E foi assim que convocou lideranças religiosas do mundo inteiro para conversar sobre o tema, dando espaço para que as vítimas apresentassem o seu testemunho e falassem dos seus dramas, além de convidar uma mulher, Linda Ghisoni,Subsecretária do Dicastério Leigos, Família e Vida, para falar no encontro. E ela soube aproveitar a oportunidade. Disse que a Igreja deveria se colocar “de joelhos diante das vítimas e suas famílias, diante dos abusadores, dos cúmplices, dos negacionistas, diante de todos os que foram acusados injustamente”.

Foram apresentados os testemunhos de várias vítimas de abuso. Falaram de como eram tratados como mentirosos e tiveram a tristeza de ver a Igreja“virar as costas” para eles.  “Vocês são os médicos da alma e muitas vezes se transformaram em assassinos da alma, em assassinos da fé”. 

Ouvir o que foi dito, conhecer mais de perto o drama de tantos sensibilizou muito os presentes e o próprio papa Francisco que, ao final da Missa de encerramento do encontro,deixou a todos este desafio: combater com todas as forças esses “crimes abomináveis que devem ser banidos da face da terra”:

“Faço um sentido apelo à luta total contra os abusos de menores, tanto no campo sexual como em outros campos, por parte de todas as autoridades e dos indivíduos, porque se trata de crimes abomináveis: pedem isto mesmo as muitas vítimas escondidas nas famílias e em vários setores das nossas sociedades. Não há explicações suficientes para estes abusos contra as crianças”.Isso deve ser feito “com medidas disciplinares e processos civis e canônicos”.
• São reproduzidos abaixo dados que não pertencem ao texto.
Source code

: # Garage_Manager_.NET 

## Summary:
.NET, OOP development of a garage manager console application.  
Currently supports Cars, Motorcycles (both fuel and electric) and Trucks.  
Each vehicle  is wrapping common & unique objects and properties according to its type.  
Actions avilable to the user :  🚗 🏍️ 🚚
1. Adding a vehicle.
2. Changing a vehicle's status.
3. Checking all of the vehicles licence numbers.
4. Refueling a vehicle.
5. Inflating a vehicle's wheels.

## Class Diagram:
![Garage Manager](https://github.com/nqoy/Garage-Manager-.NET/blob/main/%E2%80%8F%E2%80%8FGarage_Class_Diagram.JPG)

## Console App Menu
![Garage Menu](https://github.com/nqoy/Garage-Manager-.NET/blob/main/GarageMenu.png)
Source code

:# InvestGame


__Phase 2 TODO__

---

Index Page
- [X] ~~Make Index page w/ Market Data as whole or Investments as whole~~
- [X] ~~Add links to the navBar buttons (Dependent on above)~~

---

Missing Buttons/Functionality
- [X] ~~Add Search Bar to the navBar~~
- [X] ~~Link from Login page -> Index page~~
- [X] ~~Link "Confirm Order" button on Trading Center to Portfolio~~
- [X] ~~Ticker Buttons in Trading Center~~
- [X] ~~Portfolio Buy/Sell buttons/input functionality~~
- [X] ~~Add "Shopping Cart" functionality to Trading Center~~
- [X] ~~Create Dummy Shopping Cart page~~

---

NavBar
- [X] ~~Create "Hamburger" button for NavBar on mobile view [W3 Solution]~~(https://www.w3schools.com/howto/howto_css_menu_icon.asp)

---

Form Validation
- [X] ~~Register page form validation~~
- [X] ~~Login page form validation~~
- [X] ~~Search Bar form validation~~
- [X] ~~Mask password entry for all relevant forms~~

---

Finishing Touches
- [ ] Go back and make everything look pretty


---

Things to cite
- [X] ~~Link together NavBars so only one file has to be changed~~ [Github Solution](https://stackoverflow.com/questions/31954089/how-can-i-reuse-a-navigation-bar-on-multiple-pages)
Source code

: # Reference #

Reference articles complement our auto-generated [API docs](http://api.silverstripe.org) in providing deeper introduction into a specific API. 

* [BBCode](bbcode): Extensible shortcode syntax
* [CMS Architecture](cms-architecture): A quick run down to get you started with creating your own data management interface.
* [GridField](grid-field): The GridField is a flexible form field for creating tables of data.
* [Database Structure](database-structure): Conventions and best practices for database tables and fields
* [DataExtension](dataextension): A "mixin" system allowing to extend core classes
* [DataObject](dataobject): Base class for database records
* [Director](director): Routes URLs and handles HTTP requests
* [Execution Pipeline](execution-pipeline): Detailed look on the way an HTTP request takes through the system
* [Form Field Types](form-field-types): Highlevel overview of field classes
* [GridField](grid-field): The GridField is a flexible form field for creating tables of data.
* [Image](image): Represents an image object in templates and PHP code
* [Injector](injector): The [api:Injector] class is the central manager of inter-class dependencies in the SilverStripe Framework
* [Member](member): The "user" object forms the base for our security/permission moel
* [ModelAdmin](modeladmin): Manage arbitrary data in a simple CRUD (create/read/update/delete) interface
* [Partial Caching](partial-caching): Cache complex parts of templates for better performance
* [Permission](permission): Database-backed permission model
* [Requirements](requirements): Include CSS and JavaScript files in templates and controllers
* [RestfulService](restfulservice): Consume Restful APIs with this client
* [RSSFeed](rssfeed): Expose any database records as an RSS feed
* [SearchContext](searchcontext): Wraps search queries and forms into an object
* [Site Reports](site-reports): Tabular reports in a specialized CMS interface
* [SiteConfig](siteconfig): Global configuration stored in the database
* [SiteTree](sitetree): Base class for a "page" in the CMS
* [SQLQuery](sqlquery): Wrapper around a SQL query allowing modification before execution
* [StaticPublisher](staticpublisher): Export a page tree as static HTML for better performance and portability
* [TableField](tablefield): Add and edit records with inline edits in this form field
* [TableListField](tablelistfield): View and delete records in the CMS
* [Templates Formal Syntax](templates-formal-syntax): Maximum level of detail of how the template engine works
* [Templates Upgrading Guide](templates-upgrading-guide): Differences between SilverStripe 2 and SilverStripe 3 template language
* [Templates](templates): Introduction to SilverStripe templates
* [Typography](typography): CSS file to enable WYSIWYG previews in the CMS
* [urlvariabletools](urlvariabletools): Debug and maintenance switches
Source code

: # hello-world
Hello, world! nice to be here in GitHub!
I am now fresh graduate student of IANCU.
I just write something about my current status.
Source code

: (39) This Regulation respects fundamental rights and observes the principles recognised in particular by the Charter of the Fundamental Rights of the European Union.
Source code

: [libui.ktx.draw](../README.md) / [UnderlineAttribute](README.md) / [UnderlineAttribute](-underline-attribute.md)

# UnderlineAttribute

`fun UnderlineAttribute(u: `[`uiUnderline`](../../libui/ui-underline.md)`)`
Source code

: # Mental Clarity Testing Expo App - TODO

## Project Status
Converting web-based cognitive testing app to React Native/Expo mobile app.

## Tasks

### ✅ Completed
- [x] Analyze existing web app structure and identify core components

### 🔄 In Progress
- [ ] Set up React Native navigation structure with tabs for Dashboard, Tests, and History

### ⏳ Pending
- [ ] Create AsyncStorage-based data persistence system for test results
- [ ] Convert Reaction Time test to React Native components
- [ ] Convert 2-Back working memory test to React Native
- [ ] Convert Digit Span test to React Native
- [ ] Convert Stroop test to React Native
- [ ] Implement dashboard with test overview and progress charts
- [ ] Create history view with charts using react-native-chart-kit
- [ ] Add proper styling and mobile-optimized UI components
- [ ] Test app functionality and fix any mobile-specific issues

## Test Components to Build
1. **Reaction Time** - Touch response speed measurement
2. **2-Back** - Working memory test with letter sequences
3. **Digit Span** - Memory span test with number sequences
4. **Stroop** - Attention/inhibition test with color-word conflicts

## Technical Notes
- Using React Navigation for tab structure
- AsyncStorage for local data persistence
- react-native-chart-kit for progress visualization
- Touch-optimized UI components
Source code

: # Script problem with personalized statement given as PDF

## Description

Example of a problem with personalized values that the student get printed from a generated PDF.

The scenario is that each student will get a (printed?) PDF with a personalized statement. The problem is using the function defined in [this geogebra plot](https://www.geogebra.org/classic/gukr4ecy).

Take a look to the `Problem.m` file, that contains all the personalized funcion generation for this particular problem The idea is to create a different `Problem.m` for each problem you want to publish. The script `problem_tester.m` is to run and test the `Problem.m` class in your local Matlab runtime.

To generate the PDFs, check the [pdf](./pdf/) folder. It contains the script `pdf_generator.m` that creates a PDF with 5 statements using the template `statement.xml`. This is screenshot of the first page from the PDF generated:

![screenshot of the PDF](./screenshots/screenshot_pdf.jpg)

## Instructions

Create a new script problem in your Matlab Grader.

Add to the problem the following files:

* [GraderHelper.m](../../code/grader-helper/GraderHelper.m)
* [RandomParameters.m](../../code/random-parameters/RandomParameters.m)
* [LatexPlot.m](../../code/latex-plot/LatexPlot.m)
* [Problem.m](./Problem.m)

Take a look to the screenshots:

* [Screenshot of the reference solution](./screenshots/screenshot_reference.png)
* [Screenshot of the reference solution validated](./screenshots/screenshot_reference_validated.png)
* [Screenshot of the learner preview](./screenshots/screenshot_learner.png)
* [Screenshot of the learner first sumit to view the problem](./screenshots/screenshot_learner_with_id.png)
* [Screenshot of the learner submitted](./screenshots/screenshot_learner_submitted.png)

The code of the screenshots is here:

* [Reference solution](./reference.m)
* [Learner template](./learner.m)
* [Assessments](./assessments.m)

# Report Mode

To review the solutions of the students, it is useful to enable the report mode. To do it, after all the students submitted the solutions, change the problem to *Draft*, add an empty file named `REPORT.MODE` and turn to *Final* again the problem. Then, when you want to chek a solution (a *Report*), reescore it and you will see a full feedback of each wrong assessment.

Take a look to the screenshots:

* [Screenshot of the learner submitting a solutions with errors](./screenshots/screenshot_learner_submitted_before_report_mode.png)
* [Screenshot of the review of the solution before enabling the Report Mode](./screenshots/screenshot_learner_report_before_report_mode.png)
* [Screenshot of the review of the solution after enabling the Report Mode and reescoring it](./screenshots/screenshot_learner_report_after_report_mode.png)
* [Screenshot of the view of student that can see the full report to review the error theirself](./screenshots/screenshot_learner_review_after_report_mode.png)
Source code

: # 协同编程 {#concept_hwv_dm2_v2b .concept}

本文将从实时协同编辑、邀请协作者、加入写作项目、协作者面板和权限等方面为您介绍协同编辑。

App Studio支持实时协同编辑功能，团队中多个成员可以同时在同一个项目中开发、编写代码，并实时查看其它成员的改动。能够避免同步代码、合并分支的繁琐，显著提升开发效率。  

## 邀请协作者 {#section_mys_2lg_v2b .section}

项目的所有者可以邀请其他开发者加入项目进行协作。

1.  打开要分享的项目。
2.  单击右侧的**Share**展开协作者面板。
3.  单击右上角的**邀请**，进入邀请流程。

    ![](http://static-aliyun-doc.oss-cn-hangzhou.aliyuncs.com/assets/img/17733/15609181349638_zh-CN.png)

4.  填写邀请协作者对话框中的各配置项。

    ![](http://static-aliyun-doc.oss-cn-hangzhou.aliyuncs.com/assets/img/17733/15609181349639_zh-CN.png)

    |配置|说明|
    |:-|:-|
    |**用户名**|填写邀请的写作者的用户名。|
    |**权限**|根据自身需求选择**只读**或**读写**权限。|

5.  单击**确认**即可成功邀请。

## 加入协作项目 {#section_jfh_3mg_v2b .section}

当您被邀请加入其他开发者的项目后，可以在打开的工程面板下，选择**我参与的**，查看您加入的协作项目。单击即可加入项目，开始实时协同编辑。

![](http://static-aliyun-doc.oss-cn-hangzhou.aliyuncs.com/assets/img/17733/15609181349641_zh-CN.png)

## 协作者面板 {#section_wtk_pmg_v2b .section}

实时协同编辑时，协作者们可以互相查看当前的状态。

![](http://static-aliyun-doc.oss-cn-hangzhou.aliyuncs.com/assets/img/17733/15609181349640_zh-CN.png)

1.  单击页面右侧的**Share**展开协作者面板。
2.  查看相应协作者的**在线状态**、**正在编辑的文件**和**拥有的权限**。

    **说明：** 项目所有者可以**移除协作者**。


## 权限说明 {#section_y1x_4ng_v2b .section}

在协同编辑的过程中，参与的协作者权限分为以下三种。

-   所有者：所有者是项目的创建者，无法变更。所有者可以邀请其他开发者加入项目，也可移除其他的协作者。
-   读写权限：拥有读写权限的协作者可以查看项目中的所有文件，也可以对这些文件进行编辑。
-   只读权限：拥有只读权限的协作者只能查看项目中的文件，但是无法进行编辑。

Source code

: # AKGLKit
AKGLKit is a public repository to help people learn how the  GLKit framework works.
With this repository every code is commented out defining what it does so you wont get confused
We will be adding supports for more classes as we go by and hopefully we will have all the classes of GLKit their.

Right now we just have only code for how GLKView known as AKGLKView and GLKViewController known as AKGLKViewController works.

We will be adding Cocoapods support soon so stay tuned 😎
Para Francisco o objetivo da Igreja será “ouvir, tutelar, proteger e tratar os menores abusados, explorados e esquecidos, onde quer que estejam”. “A Igreja não poupará esforços fazendo tudo o que for necessário para entregar à justiça toda a pessoa que tenha cometido tais delitos. A Igreja não procurará jamais dissimular ou subestimar qualquer um destes casos”. É preciso apoiar e acompanhar as pessoas abusadas, porque “o mal que viveram deixa nelas feridas indeléveis” e a Igreja “tem o dever de oferecer-lhes todo o apoio necessário”.

Naturalmente, o Papa também agradeceu “a todos os sacerdotes e aos consagrados que servem ao Senhor com total fidelidade”. Aqueles que procuram viver o celibato e sua consagração a Deus e ao povo. É claro que as exceções, por mais cruéis que sejam, não podem ofuscar o trabalho incansável e a dedicação integral de muitas e muitos consagrados que, apesar de sua fragilidade, são para o mundo um sinal bonito do amor e da ternura de Deus. São sinais do verdadeiro Pastor.